L'auteur (Courrier International et enquête en Amérique Latine) nous emporte dans un scandale des plus sordides, à savoir celui de bébés volés pendant l'ère du Caudillo. On n'est pas si loin de l'Espagne franquiste, qui fait remuer les plaies encore mal cicatrisées d'une Espagne qui aimerait oublier son passé ténébreux.
Le scandale est tellement gros qu'on peut supposer au départ qu'il est faux ! Et bien non, il est vrai.

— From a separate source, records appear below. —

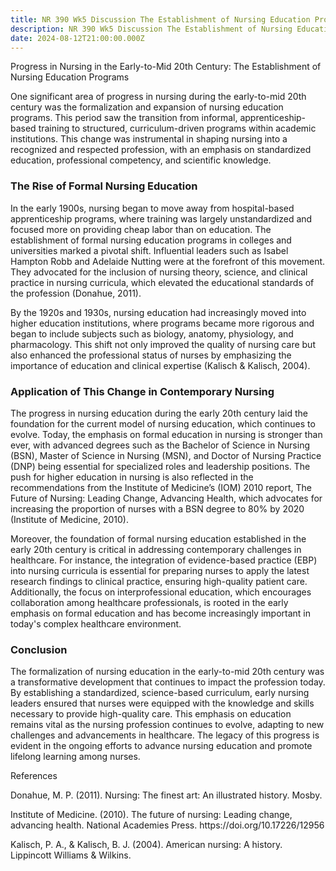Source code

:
 ```yaml
---
title: NR 390 Wk5 Discussion The Establishment of Nursing Education Programs
description: NR 390 Wk5 Discussion The Establishment of Nursing Education Programs
date: 2024-08-12T21:00:00.000Z
---
```


Progress in Nursing in the Early-to-Mid 20th Century: The Establishment of Nursing Education Programs

One significant area of progress in nursing during the early-to-mid 20th century was the formalization and expansion of nursing education programs. This period saw the transition from informal, apprenticeship-based training to structured, curriculum-driven programs within academic institutions. This change was instrumental in shaping nursing into a recognized and respected profession, with an emphasis on standardized education, professional competency, and scientific knowledge.

### The Rise of Formal Nursing Education

In the early 1900s, nursing began to move away from hospital-based apprenticeship programs, where training was largely unstandardized and focused more on providing cheap labor than on education. The establishment of formal nursing education programs in colleges and universities marked a pivotal shift. Influential leaders such as Isabel Hampton Robb and Adelaide Nutting were at the forefront of this movement. They advocated for the inclusion of nursing theory, science, and clinical practice in nursing curricula, which elevated the educational standards of the profession (Donahue, 2011).

By the 1920s and 1930s, nursing education had increasingly moved into higher education institutions, where programs became more rigorous and began to include subjects such as biology, anatomy, physiology, and pharmacology. This shift not only improved the quality of nursing care but also enhanced the professional status of nurses by emphasizing the importance of education and clinical expertise (Kalisch & Kalisch, 2004).

### Application of This Change in Contemporary Nursing

The progress in nursing education during the early 20th century laid the foundation for the current model of nursing education, which continues to evolve. Today, the emphasis on formal education in nursing is stronger than ever, with advanced degrees such as the Bachelor of Science in Nursing (BSN), Master of Science in Nursing (MSN), and Doctor of Nursing Practice (DNP) being essential for specialized roles and leadership positions. The push for higher education in nursing is also reflected in the recommendations from the Institute of Medicine’s (IOM) 2010 report, The Future of Nursing: Leading Change, Advancing Health, which advocates for increasing the proportion of nurses with a BSN degree to 80% by 2020 (Institute of Medicine, 2010).

Moreover, the foundation of formal nursing education established in the early 20th century is critical in addressing contemporary challenges in healthcare. For instance, the integration of evidence-based practice (EBP) into nursing curricula is essential for preparing nurses to apply the latest research findings to clinical practice, ensuring high-quality patient care. Additionally, the focus on interprofessional education, which encourages collaboration among healthcare professionals, is rooted in the early emphasis on formal education and has become increasingly important in today's complex healthcare environment.

### Conclusion

The formalization of nursing education in the early-to-mid 20th century was a transformative development that continues to impact the profession today. By establishing a standardized, science-based curriculum, early nursing leaders ensured that nurses were equipped with the knowledge and skills necessary to provide high-quality care. This emphasis on education remains vital as the nursing profession continues to evolve, adapting to new challenges and advancements in healthcare. The legacy of this progress is evident in the ongoing efforts to advance nursing education and promote lifelong learning among nurses.

References

Donahue, M. P. (2011). Nursing: The finest art: An illustrated history. Mosby.

Institute of Medicine. (2010). The future of nursing: Leading change, advancing health. National Academies Press. https\://doi.org/10.17226/12956

Kalisch, P. A., & Kalisch, B. J. (2004). American nursing: A history. Lippincott Williams & Wilkins.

À ce jour, on parle de 30k bébés volés, à des fins idéologiques et pécuniaires (https://fr.wikipedia.org/wiki/Affaire_des_enfants_vol%C3%A9s_du_franquisme, https://fr.wikipedia.org/wiki/ANADIR)
Le titre du roman résume assez bien le sujet. Il signifie deux choses. D'abord, mauvaise vie, pour ceux qui ont été volés, lorsqu'ils étaient bébés, et, vie difficile pour les parents dont les bébés ont été volés.
Les personnages sont forts et attachants, que ce soit le journaliste Diego Martin, l'avocate et la détective. Ce trio (et le juge aussi, donc quatuor) nous entraîne dans une course contre-la-montre, au nom, de la liberté et du non-oubli, par différents moyens propres à eux. À chacun sa manière de faire résonner la vérité.
Si on ajoute à cela, une dimension amoureuse sur fond de violence, le roman emporte son lecteur loin et l'attache. Qui vaincra ? La violence ? L'amour ? Le pardon ? L'oubli ?
J'aurais bien espéré une suite sur un autre scandale, ou le même, d'un autre point de vue.